[Items from a dataset]
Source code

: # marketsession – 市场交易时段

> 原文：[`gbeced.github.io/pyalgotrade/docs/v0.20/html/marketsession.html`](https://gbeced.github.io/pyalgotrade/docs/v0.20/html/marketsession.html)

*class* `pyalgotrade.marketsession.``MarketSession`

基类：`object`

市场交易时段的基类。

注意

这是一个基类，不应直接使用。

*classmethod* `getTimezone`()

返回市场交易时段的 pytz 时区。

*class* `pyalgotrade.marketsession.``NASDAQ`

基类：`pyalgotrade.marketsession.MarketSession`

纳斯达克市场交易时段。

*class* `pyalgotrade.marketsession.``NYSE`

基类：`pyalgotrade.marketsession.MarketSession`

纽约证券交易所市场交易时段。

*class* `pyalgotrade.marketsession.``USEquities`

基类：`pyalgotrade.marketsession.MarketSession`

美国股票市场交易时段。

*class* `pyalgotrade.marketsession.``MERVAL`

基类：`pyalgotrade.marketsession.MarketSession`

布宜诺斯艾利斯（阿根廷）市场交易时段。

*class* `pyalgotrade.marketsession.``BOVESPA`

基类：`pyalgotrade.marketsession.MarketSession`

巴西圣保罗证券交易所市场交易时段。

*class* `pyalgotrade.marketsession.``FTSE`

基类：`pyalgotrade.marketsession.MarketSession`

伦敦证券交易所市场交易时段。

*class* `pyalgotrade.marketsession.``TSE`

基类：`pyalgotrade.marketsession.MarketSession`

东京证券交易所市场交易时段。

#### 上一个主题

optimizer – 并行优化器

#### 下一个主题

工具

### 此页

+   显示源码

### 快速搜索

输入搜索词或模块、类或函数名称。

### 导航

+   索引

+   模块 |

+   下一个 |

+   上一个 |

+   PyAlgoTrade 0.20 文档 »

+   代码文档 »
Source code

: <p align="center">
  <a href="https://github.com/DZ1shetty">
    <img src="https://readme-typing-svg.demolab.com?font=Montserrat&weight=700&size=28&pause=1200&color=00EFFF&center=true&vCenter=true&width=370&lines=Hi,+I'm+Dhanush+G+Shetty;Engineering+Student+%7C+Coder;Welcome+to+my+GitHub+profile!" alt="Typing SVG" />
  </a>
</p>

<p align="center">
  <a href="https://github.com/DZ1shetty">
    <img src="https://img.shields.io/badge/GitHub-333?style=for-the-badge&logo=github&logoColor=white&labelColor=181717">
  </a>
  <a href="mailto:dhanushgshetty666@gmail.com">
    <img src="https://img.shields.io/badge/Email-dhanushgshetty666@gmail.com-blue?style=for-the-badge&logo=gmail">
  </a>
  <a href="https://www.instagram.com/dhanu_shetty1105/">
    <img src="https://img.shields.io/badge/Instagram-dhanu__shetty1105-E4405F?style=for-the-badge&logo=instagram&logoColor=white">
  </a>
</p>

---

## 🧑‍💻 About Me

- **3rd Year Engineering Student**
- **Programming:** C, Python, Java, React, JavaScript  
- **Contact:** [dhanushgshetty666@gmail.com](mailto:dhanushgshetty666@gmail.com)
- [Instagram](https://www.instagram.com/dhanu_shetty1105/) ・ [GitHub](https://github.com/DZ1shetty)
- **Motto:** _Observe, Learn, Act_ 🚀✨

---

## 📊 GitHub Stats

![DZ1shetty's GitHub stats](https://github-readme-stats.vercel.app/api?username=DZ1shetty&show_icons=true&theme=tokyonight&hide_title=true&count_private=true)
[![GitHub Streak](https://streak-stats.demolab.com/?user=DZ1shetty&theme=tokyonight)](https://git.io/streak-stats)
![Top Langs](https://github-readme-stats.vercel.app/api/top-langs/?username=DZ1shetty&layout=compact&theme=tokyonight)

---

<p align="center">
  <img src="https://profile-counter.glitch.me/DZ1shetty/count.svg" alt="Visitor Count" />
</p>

PROBLEM DETAILS — An exact copy of all the records above is the required answer.

PROBLEM SOLUTION —
Source code

: # marketsession – 市场交易时段

> 原文：[`gbeced.github.io/pyalgotrade/docs/v0.20/html/marketsession.html`](https://gbeced.github.io/pyalgotrade/docs/v0.20/html/marketsession.html)

*class* `pyalgotrade.marketsession.``MarketSession`

基类：`object`

市场交易时段的基类。

注意

这是一个基类，不应直接使用。

*classmethod* `getTimezone`()

返回市场交易时段的 pytz 时区。

*class* `pyalgotrade.marketsession.``NASDAQ`

基类：`pyalgotrade.marketsession.MarketSession`

纳斯达克市场交易时段。

*class* `pyalgotrade.marketsession.``NYSE`

基类：`pyalgotrade.marketsession.MarketSession`

纽约证券交易所市场交易时段。

*class* `pyalgotrade.marketsession.``USEquities`

基类：`pyalgotrade.marketsession.MarketSession`

美国股票市场交易时段。

*class* `pyalgotrade.marketsession.``MERVAL`

基类：`pyalgotrade.marketsession.MarketSession`

布宜诺斯艾利斯（阿根廷）市场交易时段。

*class* `pyalgotrade.marketsession.``BOVESPA`

基类：`pyalgotrade.marketsession.MarketSession`

巴西圣保罗证券交易所市场交易时段。

*class* `pyalgotrade.marketsession.``FTSE`

基类：`pyalgotrade.marketsession.MarketSession`

伦敦证券交易所市场交易时段。

*class* `pyalgotrade.marketsession.``TSE`

基类：`pyalgotrade.marketsession.MarketSession`

东京证券交易所市场交易时段。

#### 上一个主题

optimizer – 并行优化器

#### 下一个主题

工具

### 此页

+   显示源码

### 快速搜索

输入搜索词或模块、类或函数名称。

### 导航

+   索引

+   模块 |

+   下一个 |

+   上一个 |

+   PyAlgoTrade 0.20 文档 »

+   代码文档 »
Source code

: <p align="center">
  <a href="https://github.com/DZ1shetty">
    <img src="https://readme-typing-svg.demolab.com?font=Montserrat&weight=700&size=28&pause=1200&color=00EFFF&center=true&vCenter=true&width=370&lines=Hi,+I'm+Dhanush+G+Shetty;Engineering+Student+%7C+Coder;Welcome+to+my+GitHub+profile!" alt="Typing SVG" />
  </a>
</p>

<p align="center">
  <a href="https://github.com/DZ1shetty">
    <img src="https://img.shields.io/badge/GitHub-333?style=for-the-badge&logo=github&logoColor=white&labelColor=181717">
  </a>
  <a href="mailto:dhanushgshetty666@gmail.com">
    <img src="https://img.shields.io/badge/Email-dhanushgshetty666@gmail.com-blue?style=for-the-badge&logo=gmail">
  </a>
  <a href="https://www.instagram.com/dhanu_shetty1105/">
    <img src="https://img.shields.io/badge/Instagram-dhanu__shetty1105-E4405F?style=for-the-badge&logo=instagram&logoColor=white">
  </a>
</p>

---

## 🧑‍💻 About Me

- **3rd Year Engineering Student**
- **Programming:** C, Python, Java, React, JavaScript  
- **Contact:** [dhanushgshetty666@gmail.com](mailto:dhanushgshetty666@gmail.com)
- [Instagram](https://www.instagram.com/dhanu_shetty1105/) ・ [GitHub](https://github.com/DZ1shetty)
- **Motto:** _Observe, Learn, Act_ 🚀✨

---

## 📊 GitHub Stats

![DZ1shetty's GitHub stats](https://github-readme-stats.vercel.app/api?username=DZ1shetty&show_icons=true&theme=tokyonight&hide_title=true&count_private=true)
[![GitHub Streak](https://streak-stats.demolab.com/?user=DZ1shetty&theme=tokyonight)](https://git.io/streak-stats)
![Top Langs](https://github-readme-stats.vercel.app/api/top-langs/?username=DZ1shetty&layout=compact&theme=tokyonight)

---

<p align="center">
  <img src="https://profile-counter.glitch.me/DZ1shetty/count.svg" alt="Visitor Count" />
</p>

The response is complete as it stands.